Les primitifs connaissent aussi la divination, très voisine de la précédente, qui s’opère par le moyen d’un cristal, d’un miroir (quand ils en ont), d’une surface liquide, etc. Pour prendre un exemple entre mille, au Groenland, selon Crantz, « ils prétendent découvrir si un homme qui n’est pas revenu de la mer comme on l’attendait, est mort ou en vie. Avec un bâton, ils élèvent la tête du plus proche parent de l’absent au-dessus d’un baquet plein d’eau ; et dans ce miroir ils aperçoivent l’homme renversé dans son kayak au fond de l’eau, ou bien assis tout droit dans son embarcation et en train de ramer[1]. »

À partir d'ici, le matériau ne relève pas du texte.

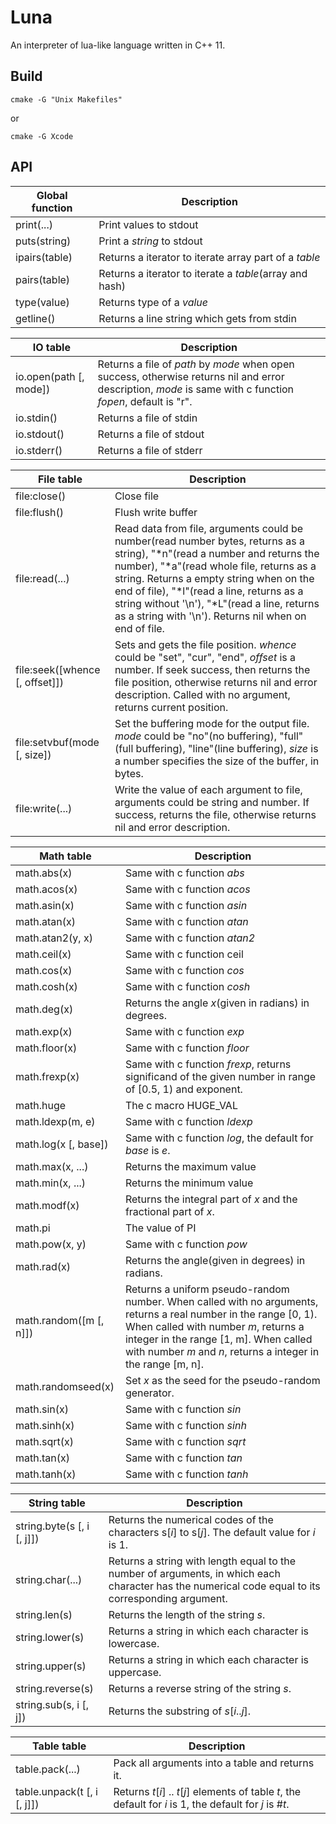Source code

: Luna
====
An interpreter of lua-like language written in C++ 11.

Build
-----

	cmake -G "Unix Makefiles"

or

	cmake -G Xcode

API
---

Global function|Description
--------|----
print(...)|Print values to stdout
puts(string)|Print a *string* to stdout
ipairs(table)|Returns a iterator to iterate array part of a *table*
pairs(table)|Returns a iterator to iterate a *table*(array and hash)
type(value)|Returns type of a *value*
getline()|Returns a line string which gets from stdin

IO table|Description
--|-----------
io.open(path [, mode])|Returns a file of *path* by *mode* when open success, otherwise returns nil and error description, *mode* is same with c function *fopen*, default is "r".
io.stdin()|Returns a file of stdin
io.stdout()|Returns a file of stdout
io.stderr()|Returns a file of stderr

File table|Description
----------|-----------
file:close()|Close file
file:flush()|Flush write buffer
file:read(...)|Read data from file, arguments could be number(read number bytes, returns as a string), "\*n"(read a number and returns the number), "\*a"(read whole file, returns as a string. Returns a empty string when on the end of file), "\*l"(read a line, returns as a string without '\\n'), "*L"(read a line, returns as a string with '\\n'). Returns nil when on end of file.
file:seek([whence [, offset]])|Sets and gets the file position. *whence* could be "set", "cur", "end", *offset* is a number. If seek success, then returns the file position, otherwise returns nil and error description. Called with no argument, returns current position.
file:setvbuf(mode [, size])|Set the buffering mode for the output file. *mode* could be "no"(no buffering), "full"(full buffering), "line"(line buffering), *size* is a number specifies the size of the buffer, in bytes.
file:write(...)|Write the value of each argument to file, arguments could be string and number. If success, returns the file, otherwise returns nil and error description.

Math table|Description
----------|-----------
math.abs(x)|Same with c function *abs*
math.acos(x)|Same with c function *acos*
math.asin(x)|Same with c function *asin*
math.atan(x)|Same with c function *atan*
math.atan2(y, x)|Same with c function *atan2*
math.ceil(x)|Same with c function ceil
math.cos(x)|Same with c function *cos*
math.cosh(x)|Same with c function *cosh*
math.deg(x)|Returns the angle *x*(given in radians) in degrees.
math.exp(x)|Same with c function *exp*
math.floor(x)|Same with c function *floor*
math.frexp(x)|Same with c function *frexp*, returns significand of the given number in range of [0.5, 1) and exponent.
math.huge|The c macro HUGE_VAL
math.ldexp(m, e)|Same with c function *ldexp*
math.log(x [, base])|Same with c function *log*, the default for *base* is *e*.
math.max(x, ...)|Returns the maximum value
math.min(x, ...)|Returns the minimum value
math.modf(x)|Returns the integral part of *x* and the fractional part of *x*.
math.pi|The value of PI
math.pow(x, y)|Same with c function *pow*
math.rad(x)|Returns the angle(given in degrees) in radians.
math.random([m [, n]])|Returns a uniform pseudo-random number. When called with no arguments, returns a real number in the range [0, 1). When called with number *m*, returns a integer in the range [1, m]. When called with number *m* and *n*, returns a integer in the range [m, n].
math.randomseed(x)|Set *x* as the seed for the pseudo-random generator.
math.sin(x)|Same with c function *sin*
math.sinh(x)|Same with c function *sinh*
math.sqrt(x)|Same with c function *sqrt*
math.tan(x)|Same with c function *tan*
math.tanh(x)|Same with c function *tanh*

String table|Description
------------|-----------
string.byte(s [, i [, j]])|Returns the numerical codes of the characters s[*i*] to s[*j*]. The default value for *i* is 1.
string.char(...)|Returns a string with length equal to the number of arguments, in which each character has the numerical code equal to its corresponding argument.
string.len(s)|Returns the length of the string *s*.
string.lower(s)|Returns a string in which each character is lowercase.
string.upper(s)|Returns a string in which each character is uppercase.
string.reverse(s)|Returns a reverse string of the string *s*.
string.sub(s, i [, j])|Returns the substring of *s*[*i*..*j*].

Table table|Description
-----------|-----------
table.pack(...)|Pack all arguments into a table and returns it.
table.unpack(t [, i [, j]])|Returns *t*[*i*] .. *t*[*j*] elements of table *t*, the default for *i* is 1, the default for *j* is #*t*.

Les docteurs et les sorciers sont doués, en général, d’une « clairvoyance » particulière. Ce qui reste invisible aux autres, leurs yeux le perçoivent. Aussi sont-ils « plus qu’hommes » pendant leur vie, et souvent après leur mort. Ils possèdent parfois le pouvoir de discerner des coupables à leur seul aspect, et l’on a toute confiance en leurs affirmations. Ainsi « il est intéressant de remarquer, dit M. Dixon, que les shamans, à ce que croient les Shasta, ont le pouvoir de dire immédiatement si une personne a commis une mauvaise action, de quelque nature qu’elle soit. Ils le peuvent, parce que, quand ils regardent quelqu’un qui a volé ou commis

  1. D. Crantz, History of Groenland, I, p. 214 (1767).